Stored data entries

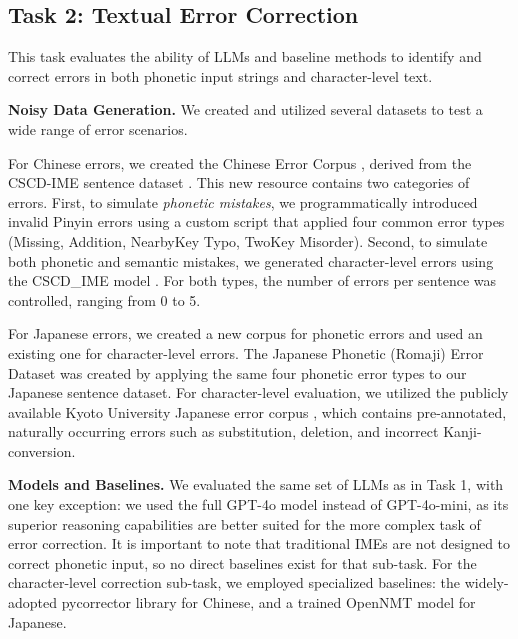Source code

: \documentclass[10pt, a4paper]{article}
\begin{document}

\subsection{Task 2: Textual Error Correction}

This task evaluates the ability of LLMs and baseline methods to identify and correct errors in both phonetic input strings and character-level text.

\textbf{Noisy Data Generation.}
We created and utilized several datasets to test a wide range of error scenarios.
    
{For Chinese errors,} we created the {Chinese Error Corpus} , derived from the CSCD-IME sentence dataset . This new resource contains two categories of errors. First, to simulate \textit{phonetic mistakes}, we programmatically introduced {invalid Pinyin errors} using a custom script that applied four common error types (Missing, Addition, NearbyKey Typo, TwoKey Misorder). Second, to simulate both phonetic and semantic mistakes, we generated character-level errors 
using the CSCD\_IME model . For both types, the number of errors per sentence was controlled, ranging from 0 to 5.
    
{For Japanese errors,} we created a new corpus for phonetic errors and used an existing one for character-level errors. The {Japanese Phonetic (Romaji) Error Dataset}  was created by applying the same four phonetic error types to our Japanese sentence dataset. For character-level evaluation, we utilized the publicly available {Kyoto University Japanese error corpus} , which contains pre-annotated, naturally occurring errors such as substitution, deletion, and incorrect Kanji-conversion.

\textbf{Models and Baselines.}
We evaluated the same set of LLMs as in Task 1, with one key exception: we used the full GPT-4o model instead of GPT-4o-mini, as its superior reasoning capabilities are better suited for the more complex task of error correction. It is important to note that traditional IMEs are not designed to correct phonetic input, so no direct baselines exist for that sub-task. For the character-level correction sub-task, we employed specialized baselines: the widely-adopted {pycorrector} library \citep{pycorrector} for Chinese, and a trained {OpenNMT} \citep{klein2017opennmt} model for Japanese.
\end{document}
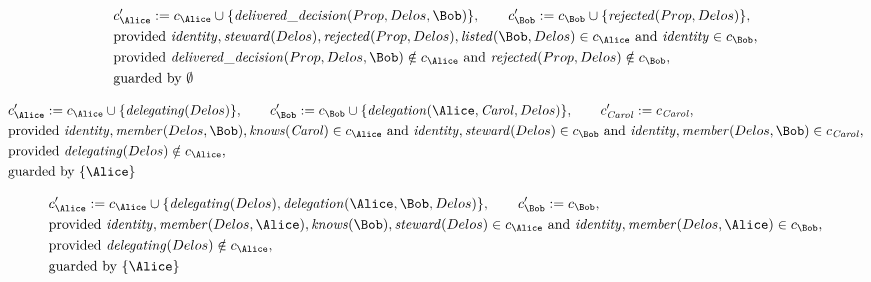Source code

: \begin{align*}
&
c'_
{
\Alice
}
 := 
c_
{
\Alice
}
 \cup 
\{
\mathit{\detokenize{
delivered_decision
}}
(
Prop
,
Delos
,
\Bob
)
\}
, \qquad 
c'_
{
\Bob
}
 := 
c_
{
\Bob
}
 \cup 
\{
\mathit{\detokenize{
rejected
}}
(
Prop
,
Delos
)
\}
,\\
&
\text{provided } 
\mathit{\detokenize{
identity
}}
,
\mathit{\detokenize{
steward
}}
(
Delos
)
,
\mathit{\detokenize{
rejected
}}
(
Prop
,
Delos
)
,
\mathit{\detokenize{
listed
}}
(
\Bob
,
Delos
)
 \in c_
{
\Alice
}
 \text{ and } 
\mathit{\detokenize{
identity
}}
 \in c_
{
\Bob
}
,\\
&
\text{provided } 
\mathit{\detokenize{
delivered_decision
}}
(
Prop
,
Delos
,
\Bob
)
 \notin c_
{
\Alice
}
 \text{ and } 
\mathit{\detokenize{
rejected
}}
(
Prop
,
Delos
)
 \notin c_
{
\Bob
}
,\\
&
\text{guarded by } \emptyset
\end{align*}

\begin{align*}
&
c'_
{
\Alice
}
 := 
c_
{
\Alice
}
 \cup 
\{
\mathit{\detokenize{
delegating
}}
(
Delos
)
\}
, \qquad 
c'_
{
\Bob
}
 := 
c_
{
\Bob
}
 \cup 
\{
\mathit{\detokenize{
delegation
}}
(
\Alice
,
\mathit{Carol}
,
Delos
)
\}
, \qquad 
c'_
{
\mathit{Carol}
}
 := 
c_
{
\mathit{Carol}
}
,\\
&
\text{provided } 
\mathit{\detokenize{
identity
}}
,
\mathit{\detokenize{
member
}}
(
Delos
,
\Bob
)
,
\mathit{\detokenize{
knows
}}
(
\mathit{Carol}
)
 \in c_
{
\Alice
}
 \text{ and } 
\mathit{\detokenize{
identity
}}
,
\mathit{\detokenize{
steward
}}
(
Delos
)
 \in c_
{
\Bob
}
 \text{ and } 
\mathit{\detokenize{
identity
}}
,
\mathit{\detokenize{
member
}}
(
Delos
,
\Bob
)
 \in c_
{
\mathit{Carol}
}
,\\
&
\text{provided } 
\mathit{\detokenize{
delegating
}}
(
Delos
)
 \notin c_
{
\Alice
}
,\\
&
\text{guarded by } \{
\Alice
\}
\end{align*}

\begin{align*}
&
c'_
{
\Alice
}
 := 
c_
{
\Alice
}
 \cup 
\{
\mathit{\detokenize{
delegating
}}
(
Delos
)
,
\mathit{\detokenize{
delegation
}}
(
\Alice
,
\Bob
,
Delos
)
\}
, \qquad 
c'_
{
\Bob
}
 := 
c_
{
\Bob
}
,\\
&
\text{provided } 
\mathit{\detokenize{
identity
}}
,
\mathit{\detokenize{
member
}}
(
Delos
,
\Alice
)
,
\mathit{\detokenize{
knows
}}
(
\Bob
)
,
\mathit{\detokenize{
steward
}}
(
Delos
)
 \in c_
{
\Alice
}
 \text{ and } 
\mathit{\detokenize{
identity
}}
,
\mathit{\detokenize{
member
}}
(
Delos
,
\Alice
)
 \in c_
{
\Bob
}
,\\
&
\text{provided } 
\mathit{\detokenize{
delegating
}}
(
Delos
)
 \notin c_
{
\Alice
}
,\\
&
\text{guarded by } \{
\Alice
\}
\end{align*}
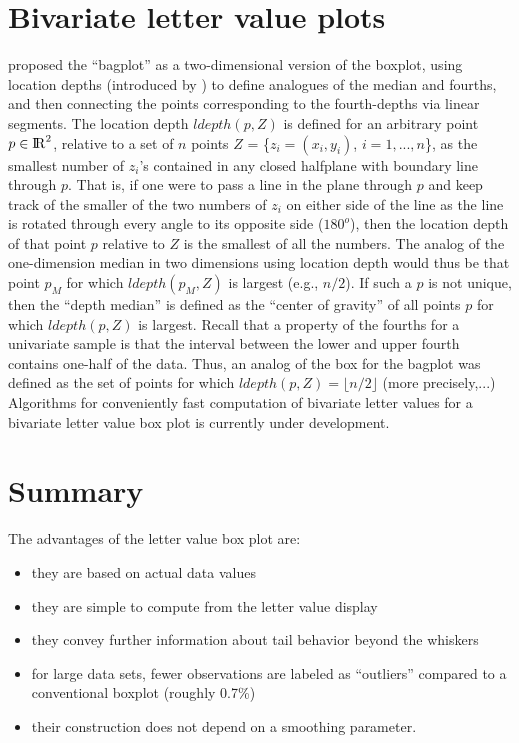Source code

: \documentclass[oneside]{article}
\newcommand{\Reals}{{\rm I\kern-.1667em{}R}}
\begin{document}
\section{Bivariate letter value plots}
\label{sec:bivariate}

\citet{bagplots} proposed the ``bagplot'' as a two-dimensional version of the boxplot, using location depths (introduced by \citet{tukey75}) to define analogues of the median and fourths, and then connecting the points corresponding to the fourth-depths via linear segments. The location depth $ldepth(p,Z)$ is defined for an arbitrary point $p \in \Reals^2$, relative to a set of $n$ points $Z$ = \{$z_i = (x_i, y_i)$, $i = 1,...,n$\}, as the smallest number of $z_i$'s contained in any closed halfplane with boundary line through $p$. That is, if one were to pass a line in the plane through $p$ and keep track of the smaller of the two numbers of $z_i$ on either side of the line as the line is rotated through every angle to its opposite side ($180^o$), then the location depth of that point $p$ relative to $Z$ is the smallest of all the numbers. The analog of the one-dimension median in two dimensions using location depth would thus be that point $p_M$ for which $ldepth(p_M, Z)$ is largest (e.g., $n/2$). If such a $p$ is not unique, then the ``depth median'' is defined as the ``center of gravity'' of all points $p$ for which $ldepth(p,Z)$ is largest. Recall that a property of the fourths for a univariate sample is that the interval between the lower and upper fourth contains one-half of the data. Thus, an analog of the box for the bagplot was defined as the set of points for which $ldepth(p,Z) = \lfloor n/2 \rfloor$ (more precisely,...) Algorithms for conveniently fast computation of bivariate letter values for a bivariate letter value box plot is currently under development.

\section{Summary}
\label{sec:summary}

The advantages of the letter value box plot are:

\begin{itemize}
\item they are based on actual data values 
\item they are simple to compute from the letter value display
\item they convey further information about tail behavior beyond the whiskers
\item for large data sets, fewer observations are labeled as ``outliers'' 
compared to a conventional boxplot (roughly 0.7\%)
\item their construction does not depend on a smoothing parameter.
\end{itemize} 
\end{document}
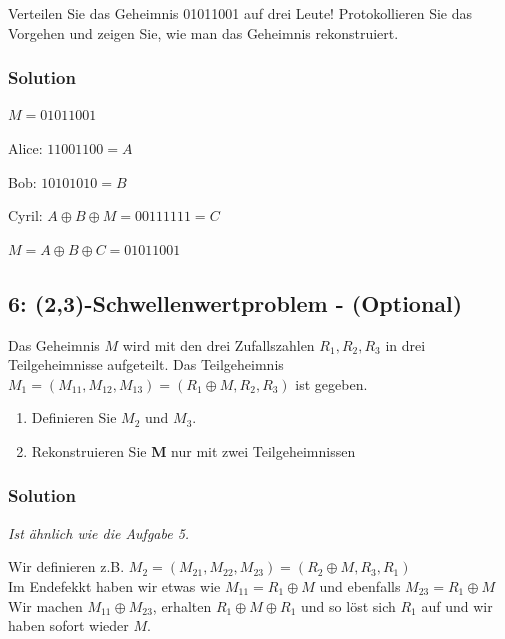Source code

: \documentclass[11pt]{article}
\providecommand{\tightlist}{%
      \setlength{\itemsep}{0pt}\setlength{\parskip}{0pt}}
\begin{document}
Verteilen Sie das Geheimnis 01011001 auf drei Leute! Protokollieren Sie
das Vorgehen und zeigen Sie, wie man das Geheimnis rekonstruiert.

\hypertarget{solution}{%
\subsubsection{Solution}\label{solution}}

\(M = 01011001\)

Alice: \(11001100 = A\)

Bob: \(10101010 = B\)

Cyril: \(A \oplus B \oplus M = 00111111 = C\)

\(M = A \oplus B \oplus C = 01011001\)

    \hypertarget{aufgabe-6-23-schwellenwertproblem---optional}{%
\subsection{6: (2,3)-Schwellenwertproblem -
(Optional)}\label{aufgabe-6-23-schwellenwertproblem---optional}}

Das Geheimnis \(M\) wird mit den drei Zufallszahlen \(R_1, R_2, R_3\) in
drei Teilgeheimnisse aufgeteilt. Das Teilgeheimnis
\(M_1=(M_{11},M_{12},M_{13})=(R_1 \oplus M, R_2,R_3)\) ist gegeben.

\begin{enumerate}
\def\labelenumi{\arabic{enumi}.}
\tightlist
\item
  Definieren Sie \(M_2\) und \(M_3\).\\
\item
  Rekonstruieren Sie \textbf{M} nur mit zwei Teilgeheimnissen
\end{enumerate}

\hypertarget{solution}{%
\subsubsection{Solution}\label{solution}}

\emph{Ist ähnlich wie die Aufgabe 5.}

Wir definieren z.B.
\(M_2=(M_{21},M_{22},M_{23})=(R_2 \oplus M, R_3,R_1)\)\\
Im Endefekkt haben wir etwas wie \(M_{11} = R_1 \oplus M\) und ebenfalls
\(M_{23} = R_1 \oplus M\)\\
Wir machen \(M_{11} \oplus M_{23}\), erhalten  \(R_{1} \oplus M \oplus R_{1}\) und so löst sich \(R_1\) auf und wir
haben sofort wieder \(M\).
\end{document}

Assignment
Please transcribe, word for word, every line from the first line of the records above through the line containing "We created and", and leave out any pictures.

Reply to the task
Source code

: \documentclass[10pt, a4paper]{article}
\begin{document}

\subsection{Task 2: Textual Error Correction}

This task evaluates the ability of LLMs and baseline methods to identify and correct errors in both phonetic input strings and character-level text.

\textbf{Noisy Data Generation.}
We created and utilized several datasets to test a wide range of error scenarios.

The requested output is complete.